Sometimes the most interesting and dynamic things come from some of the most unassuming spaces. Custom lighting designer Andrew Emerson of Emerson James is a perfect example. Though he works out of a sparse, unadorned warehouse space on a residential street in Lockport, he produces some fantastic, and extremely unique designs.
“It’s a creative outlet for me,” Emerson said. “I really enjoy creating fixtures I don’t see in the market.”
He says that most of what is available in the lighting market is “the same casting pattern out of China,” and that to really break the mold and do something unique you have to set out on your own.
That’s exactly what he did four years ago when he and a friend, Mike James, founded their company. Shortly after, the partners decided they wanted to go in different directions so James stepped away, but the name stuck and Emerson James was born.
Emerson brings the skills he developed over a 13-year career in the lighting industry that started as a customer service rep for Anzalone Lighting and blossomed into his current role as part artist/part electrician.
Along the way he learned to weld, wire and machine many of the parts he needed to take on his life as a custom lighting designer.
His portfolio covers a wide variety of styles and types of lighting, from beautiful artistic chandeliers to basic desk lamps, but no matter what he’s making, it usually conforms to his personal style.
“I prefer utilitarian design, I want stuff to do its job and then to look good doing it,” Emerson said. “I prefer designs that are absent of filigrees and too many elements.”
These sensibilities extend to his workshop, a concrete warehouse with little adornment or decoration beyond a few of his completed works and the tools he needs to create his fixtures.
Emerson also extends this ethos to installation: All his pieces are designed to be installed quickly and painlessly. Many custom designs force electricians to spend hours working on the install, often with several electricians working in tandem.

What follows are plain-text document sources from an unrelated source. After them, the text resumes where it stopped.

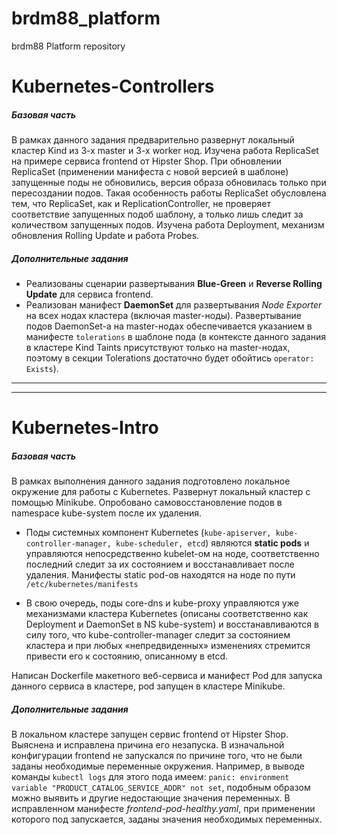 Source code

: # brdm88_platform
brdm88 Platform repository



Kubernetes-Controllers
======================

##### Базовая часть

В рамках данного задания предварительно развернут локальный кластер Kind из 3-х master и 3-х worker нод. Изучена работа ReplicaSet на примере сервиса frontend от Hipster Shop. При обновлении ReplicaSet (применении манифеста с новой версией в шаблоне) запущенные поды не обновились, версия образа обновилась только при пересоздании подов. Такая особенность работы ReplicaSet обусловлена тем, что ReplicaSet, как и ReplicationController, не проверяет соответствие запущенных подоб шаблону, а только лишь следит за количеством запущенных подов.
Изучена работа Deployment, механизм обновления Rolling Update и работа Probes.


##### Дополнительные задания

* Реализованы сценарии развертывания **Blue-Green** и **Reverse Rolling Update** для сервиса frontend.
* Реализован манифест **DaemonSet** для развертывания *Node Exporter* на всех нодах кластера (включая master-ноды). Развертывание подов DaemonSet-а на master-нодах обеспечивается указанием в манифесте `tolerations` в шаблоне пода (в контексте данного задания в кластере Kind Taints присутствуют только на master-нодах, поэтому в секции Tolerations достаточно будет обойтись `operator: Exists`).



----
----

Kubernetes-Intro
================

##### Базовая часть

В рамках выполнения данного задания подготовлено локальное окружение для работы с Kubernetes. Развернут локальный кластер с помощью Minikube. Опробовано самовосстановление подов в namespace kube-system после их удаления.

* Поды системных компонент Kubernetes (`kube-apiserver, kube-controller-manager, kube-scheduler, etcd`) являются **static pods** и управляются непосредственно kubelet-ом на ноде, соответственно последний следит за их состоянием и восстанавливает после удаления. Манифесты static pod-ов находятся на ноде по пути `/etc/kubernetes/manifests`

* В свою очередь, поды core-dns и kube-proxy управляются уже механизмами кластера Kubernetes (описаны соответственно как Deployment и DaemonSet в NS kube-system) и восстанавливаются в силу того, что kube-controller-manager следит за состоянием кластера и при любых «непредвиденных» изменениях стремится привести его к состоянию, описанному в etcd.


Написан Dockerfile макетного веб-сервиса и манифест Pod для запуска данного сервиса в кластере, pod запущен в кластере Minikube.


##### Дополнительные задания

В локальном кластере запущен сервис frontend от Hipster Shop. Выяснена и исправлена причина его незапуска. 
В изначальной конфигурации frontend не запускался по причине того, что не были заданы необходимые переменные окружения.
Например, в выводе команды `kubectl logs` для этого пода имеем:  `panic: environment variable "PRODUCT_CATALOG_SERVICE_ADDR" not set`, подобным образом можно выявить и другие недостающие значения переменных. 
В исправленном манифесте *frontend-pod-healthy.yaml*, при применении которого под запускается, заданы значения необходимых переменных.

“You have to make them as easy to install as possible, a lot of custom lighting designers won’t do that,” he said.
1. Create the master plan
Emerson starts by talking with the clients and getting a sense of what they’re looking for. Then he works up a 3D rendering of his concept for their approval. The final step is a CAD design that is used to create the parts.
2. Craft the frame
Using the dimensions in the plan, each metal piece is individual laser-cut by another company, then welded by Emerson to form the frame of the light.
3. Coat it
The assembled base is put through a powder-coating process. The powder, which is sprayed on before being oven cured, can provide the look of 3,000 different finishes while protecting the metal from corrosion. Emerson says that in most cases, the coating protects from the harsh chemicals in household cleaners.
4. Add the function
Using a mill, Emerson carves a groove in a long metal bar to hold the LED strip that actually provides the light. Once the bar is finished, he attaches a large counterweight to one end to account for the asymmetrical shape. The light bar is then installed into the frame.
5. Set the sails
Emerson says that since he’s not a good sewer, he contracted out the making and grommeting of the canvas sails to an artist who shares his workspace. The canvas will soften the light and help direct it downward.
6. Secure in place
The constructed shades are attached to the frame using small hooks that have to be individually bent into place. The hooks are a shiny bronze to match the bronze powder coating.
7 . The finished “kite lights”
With the shade panels afixed, the light is ready for its new home — a Buffalo living room. Emerson takes special care to make sure that it’s easy to install. He also creates a canopy that attaches the light to the ceiling and contains the electrical components needed to power the assembly.